Investing in Transforming Our Transportation Infrastructure:
- Improving Rural Roadways: The Senate negotiated an additional $60 million in capital funding for CHIPS, which helps pay for local road maintenance, for a total of $598 million, and an additional $40 million in capital for State Touring Routes for a total of $140 million.
Bolstering Investments in Public Safety:
- Securing Our Streets: The New York Senate Democrats continue to fund evidence-based gun violence reduction programs, with this budget allocating $347 million to such initiatives.
- Strengthening the Enforcement Powers of the Office of Cannabis Management and Department of Taxation and Finance: In order to combat the rise in gray market cannabis shops and to further grow the legal marketplace for cannabis, the Budget increases the enforcement powers of OCM and DTF, including levying fines on illegal retail operations and closing those shops down.
- Securing Communities Against Hate Crimes and Anti-AAPI Violence: New York State will be providing $30 million for Asian American Pacific Islander equity budget coalition priorities for crisis intervention initiatives and community-based programs to combat hate crimes.
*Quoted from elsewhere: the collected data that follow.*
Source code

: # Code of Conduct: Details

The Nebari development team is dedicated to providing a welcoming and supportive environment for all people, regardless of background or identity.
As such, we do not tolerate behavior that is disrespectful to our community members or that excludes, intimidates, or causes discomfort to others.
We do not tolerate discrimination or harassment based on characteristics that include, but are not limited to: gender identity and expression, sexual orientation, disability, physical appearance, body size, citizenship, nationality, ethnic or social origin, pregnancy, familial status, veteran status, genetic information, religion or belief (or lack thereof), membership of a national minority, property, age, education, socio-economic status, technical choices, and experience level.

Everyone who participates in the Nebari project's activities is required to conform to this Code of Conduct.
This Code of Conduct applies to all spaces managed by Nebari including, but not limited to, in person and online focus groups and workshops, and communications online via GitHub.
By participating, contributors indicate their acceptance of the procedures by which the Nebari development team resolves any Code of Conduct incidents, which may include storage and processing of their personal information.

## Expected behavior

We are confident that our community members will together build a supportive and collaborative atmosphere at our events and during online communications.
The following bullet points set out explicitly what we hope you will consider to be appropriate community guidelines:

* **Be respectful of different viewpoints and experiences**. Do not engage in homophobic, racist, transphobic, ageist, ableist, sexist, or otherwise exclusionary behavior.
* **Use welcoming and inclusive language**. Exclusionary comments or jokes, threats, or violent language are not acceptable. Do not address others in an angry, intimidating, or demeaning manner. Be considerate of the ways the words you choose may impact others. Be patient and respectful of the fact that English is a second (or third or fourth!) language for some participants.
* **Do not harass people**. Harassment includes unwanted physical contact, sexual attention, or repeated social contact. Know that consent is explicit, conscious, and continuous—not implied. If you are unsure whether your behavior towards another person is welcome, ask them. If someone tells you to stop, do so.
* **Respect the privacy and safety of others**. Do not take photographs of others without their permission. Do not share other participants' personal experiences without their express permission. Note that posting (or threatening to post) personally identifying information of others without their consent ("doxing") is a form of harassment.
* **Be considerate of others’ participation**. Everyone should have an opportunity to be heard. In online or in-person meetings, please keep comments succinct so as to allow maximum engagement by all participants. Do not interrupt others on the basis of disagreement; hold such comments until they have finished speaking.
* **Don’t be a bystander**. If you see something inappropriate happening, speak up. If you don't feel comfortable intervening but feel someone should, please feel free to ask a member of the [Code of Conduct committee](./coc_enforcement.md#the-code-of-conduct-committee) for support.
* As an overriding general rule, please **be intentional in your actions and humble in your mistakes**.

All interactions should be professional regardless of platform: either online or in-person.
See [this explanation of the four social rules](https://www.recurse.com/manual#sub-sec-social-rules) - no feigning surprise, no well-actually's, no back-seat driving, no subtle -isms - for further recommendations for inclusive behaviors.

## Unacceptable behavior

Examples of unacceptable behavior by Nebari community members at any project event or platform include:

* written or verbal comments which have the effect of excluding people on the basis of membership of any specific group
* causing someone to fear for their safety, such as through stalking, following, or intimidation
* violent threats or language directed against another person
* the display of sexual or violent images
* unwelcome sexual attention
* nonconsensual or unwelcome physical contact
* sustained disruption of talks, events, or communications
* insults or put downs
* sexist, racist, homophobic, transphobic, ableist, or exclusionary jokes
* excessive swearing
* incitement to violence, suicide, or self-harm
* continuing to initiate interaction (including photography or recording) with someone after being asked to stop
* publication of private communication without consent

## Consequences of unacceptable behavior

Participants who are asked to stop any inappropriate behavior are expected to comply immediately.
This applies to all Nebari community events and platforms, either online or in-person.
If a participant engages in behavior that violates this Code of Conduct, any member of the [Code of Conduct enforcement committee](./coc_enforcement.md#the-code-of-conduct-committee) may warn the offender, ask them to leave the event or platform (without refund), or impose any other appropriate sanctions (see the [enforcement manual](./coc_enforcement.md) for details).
- Clarifying Procedures and Upholding Criminal Justice Reforms: This budget allocates $160 million to support the implementation of discovery reform for prosecutors and defenders. It also provides for $92 million for aid for prosecution and defense funding throughout New York.
Increasing Housing Access for New York’s Families:
- Supporting Seniors and Disabled Residents: For the first time in decades, this budget secured $3 million for the Access to Home program, which provides ramps and other accessibility modifications that allows seniors and disabled residents to stay in their homes.
- Protecting Homeowners and Buyers: This budget secures $40 million for the Homeowner Protection Program, $25 million for a First-Time Homeowners Program, and $10 million for Land Banks.
- Support for Tenants: Almost $400 Million in direct assistance for tenants struggling to make rent through the Emergency Rental Assistance Program (ERAP) (S.4003-D)
- Supporting renters facing eviction by providing $50 million for their legal representation in housing court (S.4003-D)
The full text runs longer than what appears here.